第二,数业为主、包蕴百业的经营范围。一般说来,每一商帮在长期发展过程中,都形成了地域特色非常鲜明的主业,如山西帮的皮货、票号,宁波帮的银楼、糖行及海味北货,绍兴帮的柴炭、钱庄、绍酒及染坊,福建广东帮的进出口行,等等,商帮内绝大多数商人的经营活动,几乎都围绕主业来开展。这有利于商帮形成行业垄断,积累管理经验并提高主业管理水平,但商帮的地域扩张亦将受到较大的限制。徽商则不然,除主业垄断更加显著外,经营范围几乎无所不包。明成化前,商帮主营行业有文房四宝、漆木、茶和米谷业,成化后则转变为盐、典当、茶、木四业(这一史实内蕴的含义有二:(1)徽商的经营行业选择呈现出开放型特点,甚至主业亦非固守不变;(2)成化时期是徽商发展过程中的重要转折时期,此前经营主业为本土产需所囿,甚本上还是一个地域性商帮,成化后则已成长为全国性商帮)。至于其他行业,如粮、布、墨、丝绸、草货、瓷器、钱庄、饮食、药、书籍、染料、航运、古玩、酒、干货诸业、徽商几乎无不涉及,且各业经营皆成果丰硕,有些行业业内领袖亦非徽商莫属。如苏州丝织品冠绝天下,而徽商的经营活动却直接主宰着丝织业的兴衰,“倘商贩稀少,机户利薄则凋敝立形,生计萧索,市肆亦为之减色矣”(注:同治《盛满志》卷三。)。对此,日本学者宫崎市定得出的结论是:“苏州商业之所以兴盛,可以说是由于徽州商人将该地的丝绸作为大宗商品向外输出,同时把外国商品输入而聚集于苏州之故”(注:《宫崎市定论文选集》(上)。)。徽商“择业”,标准只有一个,那就是利之厚薄,获利可能性的大小。因为文化底蕴深厚,故能“善识低昂”,因为决断力超群,故可“时取予”,于是,经营行业日多,经营范围日广。而由于众多的经营领域可以满足不同地域、不同人群的不同需求,商帮的外向渗透能力和扩张潜力、速度也就远远超过其他商帮,“虽滇、黔、闽、粤、秦、晋、豫、贸迁无不至焉。淮、浙、楚、汉又其迩焉者矣。沿江区域向有‘无徽不成镇’之谚”(注:民国《歙县志》卷一。)。因此,完全可以这么认为,如果没有包蕴百业的经营范围,徽州商帮的扩张崛起同样是不可想象的。

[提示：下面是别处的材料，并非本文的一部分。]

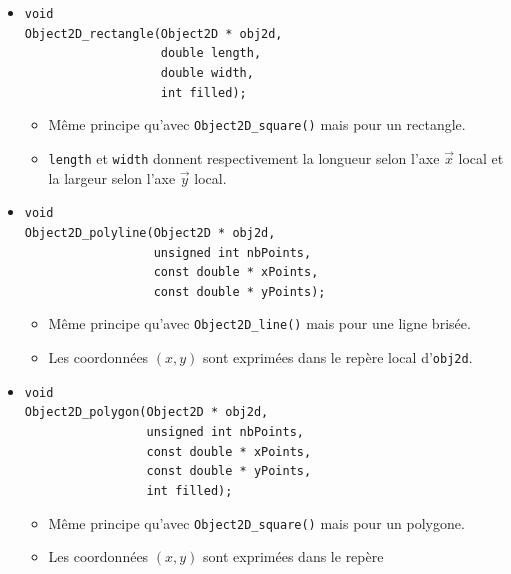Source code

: \documentclass[12pt]{article}
\begin{document}
\begin{itemize}
\begin{itemize}
      \end{itemize}
\item \verb!void! \\
      \verb!Object2D_rectangle(Object2D * obj2d,! \\
      \verb!                   double length,! \\
      \verb!                   double width,! \\
      \verb!                   int filled);!
      \begin{itemize}
      \item M\^eme principe qu'avec \verb!Object2D_square()! mais pour
            un rectangle.
      \item \verb!length! et \verb!width! donnent respectivement la longueur
            selon l'axe $\vec{x}$ local et la largeur selon l'axe $\vec{y}$
            local.
      \end{itemize}
\item \verb!void! \\
      \verb!Object2D_polyline(Object2D * obj2d,! \\
      \verb!                  unsigned int nbPoints,! \\
      \verb!                  const double * xPoints,! \\
      \verb!                  const double * yPoints);!
      \begin{itemize}
      \item M\^eme principe qu'avec \verb!Object2D_line()! mais pour
            une ligne bris\'ee.
      \item Les coordonn\'ees $(x,y)$ sont exprim\'ees dans le rep\`ere
            local d'\verb!obj2d!.
      \end{itemize}
\item \verb!void! \\
      \verb!Object2D_polygon(Object2D * obj2d,! \\
      \verb!                 unsigned int nbPoints,! \\
      \verb!                 const double * xPoints,! \\
      \verb!                 const double * yPoints,! \\
      \verb!                 int filled);!
      \begin{itemize}
      \item M\^eme principe qu'avec \verb!Object2D_square()! mais pour
            un polygone.
      \item Les coordonn\'ees $(x,y)$ sont exprim\'ees dans le rep\`ere

\end{itemize}
\end{itemize}
\end{document}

第三,注重规章制度建设,内部分工严密健全;以“诚”、“信”为本,自我规范经营行为。徽商在经营过程中,为明确职责,提高效率,大多形成了较为严密的内部分工制度,这在典业中尤有突出表现。据业内人士忆及,徽商典铺的内部组织主要由六个部分组成,即内缺、众缺(朝奉)、写票、挂牌、学徒、勤杂(注:俞德华:《徽州典当和徽州“朝奉”》,《徽学通讯》第19、20期合刊。),其中内缺、众缺是关键部门。内缺四种(管理、管包、管首饰、管钱)最为核心,故由老板亲自任命,一般皆为宗亲心腹。众缺则视才能、技术而定,可由学徒逐级升迁。这种既能明确职责、又有利于激励员工奋发向上的内部分工制度,对增强典铺内部凝聚力,提高本铺在同行中的竞争力,是极为重要的,其次,徽商较重视行规与店规的建设,内部管理规章制度亦相当健全。典型的如兰溪徽商订立的商规俗约,即包含学徒“徒规”、伙计“店规”、店主“俗规”、宫业守规四个部分(注:江授南:《兰溪徽商的商规俗约》,《徽学》第2期。),所立规章非但学徒伙计须严格遵守,即便如董事、经理,亦不得违背,一旦店主违规,则交由董事会或股东会商讨处理。再次,强调经商以“诚”、“信”为本,重商业道德,重行为自律,鄙忌以欺诈手段获利。世人言徽商,往往以贪婪、奸诈视之,并以若干个案佐证,仿佛言之确凿,其实有以偏概全的嫌疑。就商帮总体而言,徽商经商,“仁”为核心,“诚”、“信”是本,这是由徽州地域传统文明和徽商自身的文化根基决定的。以明代嘉靖、万历期间南京典当业为例,其时南京当铺“不下数千百家”(注:同治《黟县三志》卷六。),大多由徽商、闽商经营,而徽典规模、竞争力又远在闽典之上,究其原因,则是因为“福建铺本小,取利三分四分。徽州铺本大,取利一分二分三分,均之有益于贫民。人情最不喜福建,亦无可奈何也”(注:《金陵琐事剩录》卷三。)。典当是徽州商帮主业之一,由此可见,徽商贪婪无度一说是站不住脚的。在徽商中广为传诵的《士商十要》则谆谆告诫经商者:“凡待人,必须和颜悦色,不得暴躁骄奢。高年务宜尊敬,幼辈不可欺凌……凡与人交接,务宜察颜观色,必要避恶向善。处事最宜斟酌,切勿欺软畏强”(注:《士商十要》,吴敏供稿。《徽学》第2期,第238页。),要求做到公平买卖,童叟无欺,笃实至诚,恪守信用。史籍记载徽商守诚守信的事例则更是汗牛充栋,如歙商王友权“与人交易,不较小利,极为江湖推重”(注:《泽富王氏宗谱》卷四。),许文才“贸迁货居,市不二价”(注:《新安歙北许氏东支世谱》卷八。),江长遂“业鹾宛陵,待人接物,诚实不欺,以此致资累万”(注:道光《安徽通志》卷一九六。),等等。诚、信为本,恪守商业道德,“做一去百来之生意”,可以说是徽州商帮现实地走上崛起扩张之路的不二法门。